The Dutch brewer announced the move to reduce its 85,000-strong workforce by almost 10% as it revealed it had fallen into the red in 2020.
Heineken has been hit particularly hard by lockdowns across its markets as the group also own many pubs in the UK, as well as experiencing a dramatic decline in on-trade revenues that have affected the hospitality industry in general.
CEO Dolf van den Brink, who was appointed a year ago, said the impact of the pandemic on the business was amplified by its on-trade and geographic exposure.
Heineken slumped to a loss of €204m after being hit by exceptional charges of more than €1bn as it revalued assets in a number of markets hit by the pandemic.
Operating profits also plummeted by 79% to €778m as a result of the disruption, with on-trade volumes falling by 40% in Europe.
Heineken estimated that less than 30% of on-trade outlets were operating in Europe at the end of January 2021.
Revenues plunged 16.7% to €23.8bn in 2020 as overall volumes fell by 10%, with a good summer helping offset some of the declines.
Van den Brink said the group would “stretch beer and move beyond beer” as it fought to bounce back from the crisis. It planned to expand distribution of its popular zero alcohol 0.0% beer, as well as exploring the hard seltzer category.
He added the group was also looking to strengthen its digital route to the consumer.
“We aspire to deliver superior and profitable growth in a fast-changing world,” he said.

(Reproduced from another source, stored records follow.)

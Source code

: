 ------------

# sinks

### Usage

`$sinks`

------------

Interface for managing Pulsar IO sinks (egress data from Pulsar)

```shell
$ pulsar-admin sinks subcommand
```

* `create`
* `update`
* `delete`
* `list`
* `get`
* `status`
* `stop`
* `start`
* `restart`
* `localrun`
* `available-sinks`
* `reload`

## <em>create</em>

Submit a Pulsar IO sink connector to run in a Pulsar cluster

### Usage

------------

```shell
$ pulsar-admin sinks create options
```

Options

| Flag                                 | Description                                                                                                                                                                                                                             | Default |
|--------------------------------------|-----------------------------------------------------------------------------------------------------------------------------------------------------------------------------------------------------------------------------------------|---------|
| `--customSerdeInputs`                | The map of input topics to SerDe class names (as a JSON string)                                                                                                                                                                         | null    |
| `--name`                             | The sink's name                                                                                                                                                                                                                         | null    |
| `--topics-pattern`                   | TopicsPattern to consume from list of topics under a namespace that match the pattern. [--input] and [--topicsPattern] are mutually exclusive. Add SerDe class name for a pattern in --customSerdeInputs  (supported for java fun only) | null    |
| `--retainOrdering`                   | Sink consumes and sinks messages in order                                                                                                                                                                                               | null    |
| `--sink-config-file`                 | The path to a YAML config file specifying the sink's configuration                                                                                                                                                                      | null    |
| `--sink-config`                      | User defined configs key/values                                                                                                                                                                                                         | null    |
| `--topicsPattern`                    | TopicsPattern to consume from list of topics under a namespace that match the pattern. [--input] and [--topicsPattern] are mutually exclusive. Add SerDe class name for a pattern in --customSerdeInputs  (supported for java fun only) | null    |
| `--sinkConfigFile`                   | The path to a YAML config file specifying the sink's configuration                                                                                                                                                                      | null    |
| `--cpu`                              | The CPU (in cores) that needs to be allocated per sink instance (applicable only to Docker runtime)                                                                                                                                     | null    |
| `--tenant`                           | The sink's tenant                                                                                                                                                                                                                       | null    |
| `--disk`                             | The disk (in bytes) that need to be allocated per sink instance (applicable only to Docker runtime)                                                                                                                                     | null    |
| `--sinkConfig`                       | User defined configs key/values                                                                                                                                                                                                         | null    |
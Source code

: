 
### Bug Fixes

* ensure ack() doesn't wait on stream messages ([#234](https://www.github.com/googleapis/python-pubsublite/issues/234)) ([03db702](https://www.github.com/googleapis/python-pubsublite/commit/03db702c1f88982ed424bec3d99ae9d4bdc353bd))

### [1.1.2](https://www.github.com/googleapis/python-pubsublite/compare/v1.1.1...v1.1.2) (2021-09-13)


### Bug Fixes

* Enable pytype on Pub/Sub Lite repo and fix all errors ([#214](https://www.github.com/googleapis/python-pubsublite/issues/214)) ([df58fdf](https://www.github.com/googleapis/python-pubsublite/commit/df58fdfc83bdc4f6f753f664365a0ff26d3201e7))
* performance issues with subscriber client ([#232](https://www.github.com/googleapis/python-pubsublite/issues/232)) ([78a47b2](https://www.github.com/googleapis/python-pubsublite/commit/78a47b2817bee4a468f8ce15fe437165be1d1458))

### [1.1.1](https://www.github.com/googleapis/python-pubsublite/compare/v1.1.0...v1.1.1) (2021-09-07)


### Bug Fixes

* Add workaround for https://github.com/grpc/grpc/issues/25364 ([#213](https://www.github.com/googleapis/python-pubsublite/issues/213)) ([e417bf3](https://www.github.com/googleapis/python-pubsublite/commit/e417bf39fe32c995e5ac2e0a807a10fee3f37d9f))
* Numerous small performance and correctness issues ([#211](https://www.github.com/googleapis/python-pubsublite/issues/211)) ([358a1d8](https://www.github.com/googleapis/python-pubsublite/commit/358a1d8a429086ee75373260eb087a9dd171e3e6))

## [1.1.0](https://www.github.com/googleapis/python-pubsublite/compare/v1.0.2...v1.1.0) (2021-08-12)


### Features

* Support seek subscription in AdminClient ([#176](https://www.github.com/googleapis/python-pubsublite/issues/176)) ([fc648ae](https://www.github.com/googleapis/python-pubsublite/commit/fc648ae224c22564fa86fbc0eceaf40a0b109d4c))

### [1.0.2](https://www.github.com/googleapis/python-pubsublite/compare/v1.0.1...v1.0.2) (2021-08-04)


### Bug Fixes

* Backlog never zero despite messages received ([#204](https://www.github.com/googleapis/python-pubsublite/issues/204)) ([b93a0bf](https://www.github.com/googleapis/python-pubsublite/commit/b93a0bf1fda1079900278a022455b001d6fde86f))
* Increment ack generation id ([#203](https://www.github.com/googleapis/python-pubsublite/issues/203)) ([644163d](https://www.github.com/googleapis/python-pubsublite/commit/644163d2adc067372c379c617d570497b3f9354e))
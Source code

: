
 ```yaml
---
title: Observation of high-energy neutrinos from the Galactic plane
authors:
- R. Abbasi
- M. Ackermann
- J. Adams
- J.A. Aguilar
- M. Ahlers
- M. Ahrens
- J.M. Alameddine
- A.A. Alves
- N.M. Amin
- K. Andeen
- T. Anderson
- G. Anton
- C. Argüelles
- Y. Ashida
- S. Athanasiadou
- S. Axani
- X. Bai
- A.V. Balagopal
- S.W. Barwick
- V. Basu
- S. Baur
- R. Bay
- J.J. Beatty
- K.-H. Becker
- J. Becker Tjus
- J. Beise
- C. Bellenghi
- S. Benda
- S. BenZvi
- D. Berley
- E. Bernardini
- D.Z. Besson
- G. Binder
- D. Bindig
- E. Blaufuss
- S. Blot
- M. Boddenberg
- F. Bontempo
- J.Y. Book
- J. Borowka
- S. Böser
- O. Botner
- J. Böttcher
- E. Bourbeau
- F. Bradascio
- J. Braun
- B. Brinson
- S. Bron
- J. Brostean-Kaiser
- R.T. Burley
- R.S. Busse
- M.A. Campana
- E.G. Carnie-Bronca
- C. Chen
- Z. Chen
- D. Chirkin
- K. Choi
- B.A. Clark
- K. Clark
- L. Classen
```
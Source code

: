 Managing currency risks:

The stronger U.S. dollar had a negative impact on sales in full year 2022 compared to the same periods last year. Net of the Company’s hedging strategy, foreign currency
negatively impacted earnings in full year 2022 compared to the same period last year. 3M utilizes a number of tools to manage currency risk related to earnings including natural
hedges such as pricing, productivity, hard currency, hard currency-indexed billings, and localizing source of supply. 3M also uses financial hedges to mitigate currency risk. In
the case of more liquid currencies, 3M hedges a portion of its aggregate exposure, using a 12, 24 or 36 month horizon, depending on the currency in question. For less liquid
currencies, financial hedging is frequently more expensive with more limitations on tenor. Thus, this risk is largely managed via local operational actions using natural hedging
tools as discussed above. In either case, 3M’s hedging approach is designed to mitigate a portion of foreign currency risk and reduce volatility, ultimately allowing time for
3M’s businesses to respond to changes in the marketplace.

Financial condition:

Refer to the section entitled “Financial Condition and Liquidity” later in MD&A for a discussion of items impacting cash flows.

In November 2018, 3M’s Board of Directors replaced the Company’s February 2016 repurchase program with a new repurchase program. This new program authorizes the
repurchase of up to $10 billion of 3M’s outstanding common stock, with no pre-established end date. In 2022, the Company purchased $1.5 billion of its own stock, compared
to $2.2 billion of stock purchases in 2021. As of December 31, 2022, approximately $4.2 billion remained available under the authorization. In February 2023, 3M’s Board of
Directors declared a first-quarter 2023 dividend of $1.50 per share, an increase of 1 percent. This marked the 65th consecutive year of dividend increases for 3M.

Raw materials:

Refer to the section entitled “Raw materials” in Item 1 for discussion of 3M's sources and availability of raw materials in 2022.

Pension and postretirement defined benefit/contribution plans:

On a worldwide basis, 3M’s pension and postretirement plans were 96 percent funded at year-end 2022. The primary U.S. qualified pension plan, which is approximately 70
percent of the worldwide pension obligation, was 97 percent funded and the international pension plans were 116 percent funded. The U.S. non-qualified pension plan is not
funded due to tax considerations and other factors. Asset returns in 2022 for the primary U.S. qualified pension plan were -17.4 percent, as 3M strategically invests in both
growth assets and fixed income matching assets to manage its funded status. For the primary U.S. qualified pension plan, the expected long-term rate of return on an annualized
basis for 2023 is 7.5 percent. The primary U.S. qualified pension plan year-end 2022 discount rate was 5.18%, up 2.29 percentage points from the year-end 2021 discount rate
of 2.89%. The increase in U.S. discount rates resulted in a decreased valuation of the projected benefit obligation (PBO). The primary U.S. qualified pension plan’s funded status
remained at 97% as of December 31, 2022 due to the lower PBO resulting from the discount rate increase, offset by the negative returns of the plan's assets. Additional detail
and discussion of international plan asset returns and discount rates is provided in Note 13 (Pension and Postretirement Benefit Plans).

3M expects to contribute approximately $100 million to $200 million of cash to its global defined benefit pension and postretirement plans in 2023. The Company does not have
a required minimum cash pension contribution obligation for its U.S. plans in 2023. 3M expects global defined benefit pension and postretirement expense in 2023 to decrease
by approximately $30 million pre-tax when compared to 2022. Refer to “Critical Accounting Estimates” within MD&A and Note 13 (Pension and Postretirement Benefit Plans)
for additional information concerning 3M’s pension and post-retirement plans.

“Firmly putting customers and consumers at the core we aim to continually enhance and expand our portfolio and footprint. We are stepping up our focus on continuous productivity improvements and raising our environmental and social sustainability ambitions.
“All of this gives us confidence that we will continue to deliver long-term value for all our stakeholders.”
The ‘EverGreen’ restructuring programme is seeking €2bn in savings over the next two years to boost margins and increase productivity.
The cost-cutting drive also includes a plan to reduce the complexity and number of SKUs Heineken produces and looking at spending in the commercial side of the business.
Heineken hopes market conditions will improve in the second half of 2021 as vaccines take effect and markets lift restrictions.
The group added it expected to increase operating profit margin back to pre-pandemic levels of around 17% by 2023.
“EverGreen leverages both our strengths and new opportunities to chart our next chapter of growth,” Van den Brink said.
Heineken shares fell 2.7% to €86.60 as markets opened this morning.
Morning update
It was quiet on the London exchange for grocery news this morning, while the FTSE 100 opened 0.2% higher at 6,542.11pts.
Early risers included McBride, Fevertree, WH Smith and Greencore, up 2.8% to 82p, 1.7% to 2,464p, 1.6% to 1,709p and 1.3% to 128.7p respectively.
Cider producer C&C Group was among the early fallers, down 2.6% to 244p, while Ocado was down another 2.4% to 2,636p and Vimto maker Nichols fell 2.3% to 1,185p.
Yesterday in the City
The FTSE 100 ended the day up 0.1% to 6,531.56pts.
Ocado shares fell by 1.7% to 2,700p yesterday after the online grocer announced its full-year results, with sales soaring during the pandemic. The retailer also cut its losses by almost 80%.
Elsewhere, Hotel Chocolat surged by 8.6% to 372p, Lotus Bakeries rose 3.3% to €4,400 on the back its 2020 results, while Greencore was up 3.2% to 127.1p and Diageo climbed 1.4% to 3,011p.
Bakkavor was among the day’s fallers, down 3.1% to 86.3p, with French supermarket chain Casino behind by 2.3% to €26.08, PayPoint down 2.1% to 607p, and Hellofresh down 1.8% to €72.20.